CRISI/BONINO: OK MONTI A BRUXELLES,ORA FARE COMPITI A CASA

Ansa, 2 luglio 2012 - "A Bruxelles è stata riaperta una partita, che era considerata chiusa e che ora dobbiamo giocare. Quel che ha strappato Monti, ovvero che un governo possa fare richiesta di utilizzare il Fondo salva-Stati quando lo spread supera la soglia di 250-300, è un meccanismo importante. Ma rimane apertissima la partita italiana perché, dopo l'approvazione della riforma pensionistica e quella del lavoro, i compiti a casa dobbiamo farli comunque": così la vicepresidente del Senato Emma Bonino in un'intervista a Radio Radicale. ''E per noi Radicali, a parte la spending rewiew e tutte le riforme che nei decenni trascorsi non sono state fatte, un ruolo centrale ha la giustizia, o meglio, la malagiustizia". Sull'atteggiamento dei partiti nei confronti del governo Monti, la Bonino ha voluto ricordare che ''la settimana scorsa per ragioni tutte italiote, la Camera non è riuscita ad approvare nemmeno una mozione unitaria alla vigilia della partenza di Monti per Bruxelles". Quanto al dibattito sulle comunicazioni di Monti al Senato, la vicepresidente dell'assemblea di Palazzo Madama si augura" che domani, quando il presidente del Consiglio verrà a riferire del vertice di Bruxelles, non ci si limiti ad uno pseudo-dibattito con dieci minuti per gruppo, ma si consenta finalmente una discussione vera: perché il documento del Consiglio europeo deve andare di pari passo con quello firmato da Van Rompuy, Barroso e Draghi, che ragiona sul medio termine e sulla prospettiva di unione politica. Devono cioè marciare di pari passo perché le misure di emergenza o le misure di crescita che servono a rasserenare questo o quell'interlocutore, hanno senso se fanno tutte parte di un progetto unico".

 

RIFORME/BONINO: DA PDL BLUFF SU SENATO FEDERALE

Agi, 2 luglio 2012 - Interpellata da Radio Radicale sul richiamo del capo dello Stato all'indomani dell'approvazione, con un voto di strettissima maggioranza, dell'emendamento sul Senato federale, la vicepresidente di Palazzo Madama Emma Bonino ricostruisce cosi' quanto accaduto: "Si e' trattato solo di un bluff del Pdl che, improvvisamente ha pensato di arrivare in Aula e di cambiare in due ore tredici articoli della Costituzione con il semipresidenzialismo.
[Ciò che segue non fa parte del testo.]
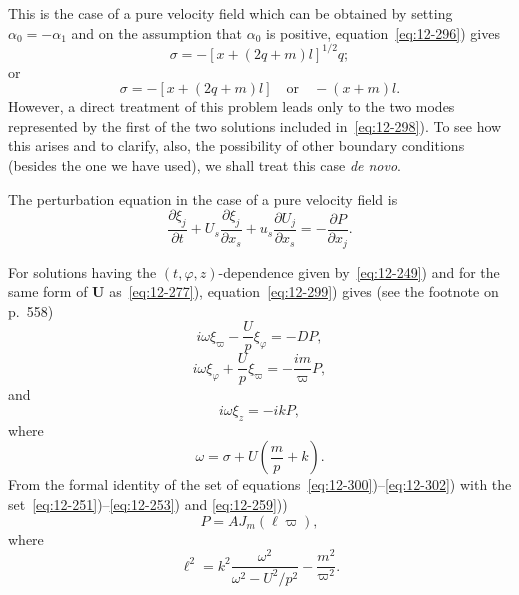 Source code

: This is the case of a pure velocity field which can be obtained by setting $\alpha_0 = -\alpha_1$ and on the assumption that $\alpha_0$ is positive, equation~\eqref{eq:12-296}) gives
\begin{equation}
\label{eq:12-297}
\sigma = -[x+(2q+m)l]^{1/2}q;
\end{equation}
or
\begin{equation}
\label{eq:12-298}
\sigma = -[x+(2q+m)l] \quad \text{or} \quad -(x+m)l.
\end{equation}
However, a direct treatment of this problem leads only to the two modes represented by the first of the two solutions included in~\eqref{eq:12-298}). To see how this arises and to clarify, also, the possibility of other boundary conditions (besides the one we have used), we shall treat this case \emph{de novo}.

The perturbation equation in the case of a pure velocity field is
\begin{equation}
\label{eq:12-299}
\frac{\partial\xi_j}{\partial t} + U_s\frac{\partial\xi_j}{\partial x_s} + u_s\frac{\partial U_j}{\partial x_s} = -\frac{\partial P}{\partial x_j}.
\end{equation}

For solutions having the $(t,\varphi,z)$-dependence given by~\eqref{eq:12-249}) and for the same form of $\mathbf{U}$ as~\eqref{eq:12-277}), equation~\eqref{eq:12-299}) gives (see the footnote on p.~558)
\begin{equation}
\label{eq:12-300}
i\omega\xi_\varpi - \frac{U}{p}\xi_\varphi = -DP,
\end{equation}
\begin{equation}
\label{eq:12-301}
i\omega\xi_\varphi + \frac{U}{p}\xi_\varpi = -\frac{im}{\varpi}P,
\end{equation}
and
\begin{equation}
\label{eq:12-302}
i\omega\xi_z = -ikP,
\end{equation}
where
\begin{equation}
\label{eq:12-303}
\omega = \sigma + U\left(\frac{m}{p}+k\right).
\end{equation}
From the formal identity of the set of equations~\eqref{eq:12-300})--\eqref{eq:12-302}) with the set~\eqref{eq:12-251})--\eqref{eq:12-253}) and \eqref{eq:12-259}))
\begin{equation}
\label{eq:12-304}
P = AJ_m(\ell\varpi),
\end{equation}
where
\begin{equation}
\label{eq:12-305}
\ell^2 = k^2\frac{\omega^2}{\omega^2-U^2/p^2} - \frac{m^2}{\varpi^2}.
\end{equation}

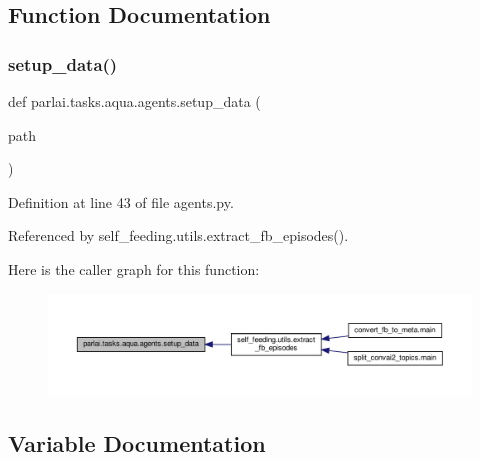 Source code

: \subsection{Function Documentation}
\mbox{\label{namespaceparlai_1_1tasks_1_1aqua_1_1agents_a2d4e9f4e80d4edc0646c7e3d52be9f25}} 
\subsubsection{\texorpdfstring{setup\+\_\+data()}{setup\_data()}}
{\footnotesize\ttfamily def parlai.\+tasks.\+aqua.\+agents.\+setup\+\_\+data (\begin{DoxyParamCaption}\item[{}]{path }\end{DoxyParamCaption})}



Definition at line 43 of file agents.\+py.



Referenced by self\+\_\+feeding.\+utils.\+extract\+\_\+fb\+\_\+episodes().

Here is the caller graph for this function\+:
\nopagebreak
\begin{figure}[H]
\begin{center}
\leavevmode
\includegraphics[width=350pt]{namespaceparlai_1_1tasks_1_1aqua_1_1agents_a2d4e9f4e80d4edc0646c7e3d52be9f25_icgraph}
\end{center}
\end{figure}


\subsection{Variable Documentation}
\mbox{\label{namespaceparlai_1_1tasks_1_1aqua_1_1agents_ac1c607195fc8111cc32f83b710ae8ef8}} 
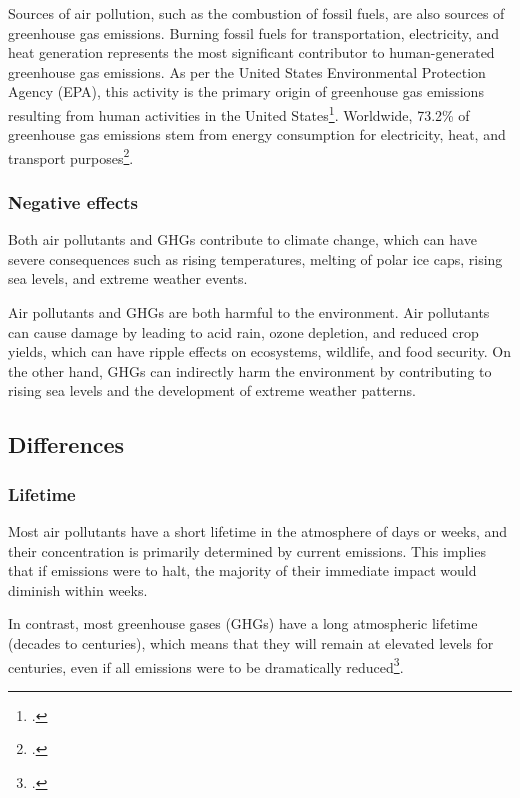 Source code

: \documentclass[]{article}
\begin{document}
Sources of air pollution, such as the combustion of fossil fuels, are also sources of greenhouse gas emissions.
Burning fossil fuels for transportation, electricity, and heat generation represents the most significant contributor to human-generated greenhouse gas emissions. As per the United States Environmental Protection Agency (EPA), this activity is the primary origin of greenhouse gas emissions resulting from human activities in the United States\footcite{USEPA2015}. Worldwide, 73.2\% of greenhouse gas emissions stem from energy consumption for electricity, heat, and transport purposes\footcite{OurWorld2020}.


\subsubsection{Negative effects}

Both air pollutants and GHGs contribute to climate change, which can have severe consequences such as rising temperatures, melting of polar ice caps, rising sea levels, and extreme weather events.

Air pollutants and GHGs are both harmful to the environment. Air pollutants can cause damage by leading to acid rain, ozone depletion, and reduced crop yields, which can have ripple effects on ecosystems, wildlife, and food security. On the other hand, GHGs can indirectly harm the environment by contributing to rising sea levels and the development of extreme weather patterns.

\subsection{Differences}


\subsubsection{Lifetime}

 Most air pollutants have a short lifetime in the atmosphere of days or weeks, and their concentration is primarily determined by current emissions. This implies that if emissions were to halt, the majority of their immediate impact would diminish within weeks.

 In contrast, most greenhouse gases (GHGs) have a long atmospheric lifetime (decades to centuries), which means that they will remain at elevated levels for centuries, even if all emissions were to be dramatically reduced\footcite{Warrilow2021}.
\end{document}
A quel punto la Lega ha deciso di aggiungere il Senato federale... Siamo andati in Aula in una situazione letteralmente kafkiana, con emendamenti orali, poi corretti, eccetera. Una Costituzione non si scrive cosi'. Al di la' del merito, ad un certo punto non si capiva piu' cosa si stesse votando", ha sottolineato la Bonino. "Per non parlare di questo cosiddetto 'Senato federale' con la partecipazione di una ventina di qualcosa di simile a degli 'osservatori', passato per quattro voti" - ha proseguito Bonino - "non e' questione di 'riforme radicali', come le ha definite il Capo dello Stato: si e' trattato di posizioni di bandiera molto strumentali da parte del Pdl, cui la Lega si aggregata. Si e' assistito al Senato ad una scena a meta' tra Kafka e Hitchcock".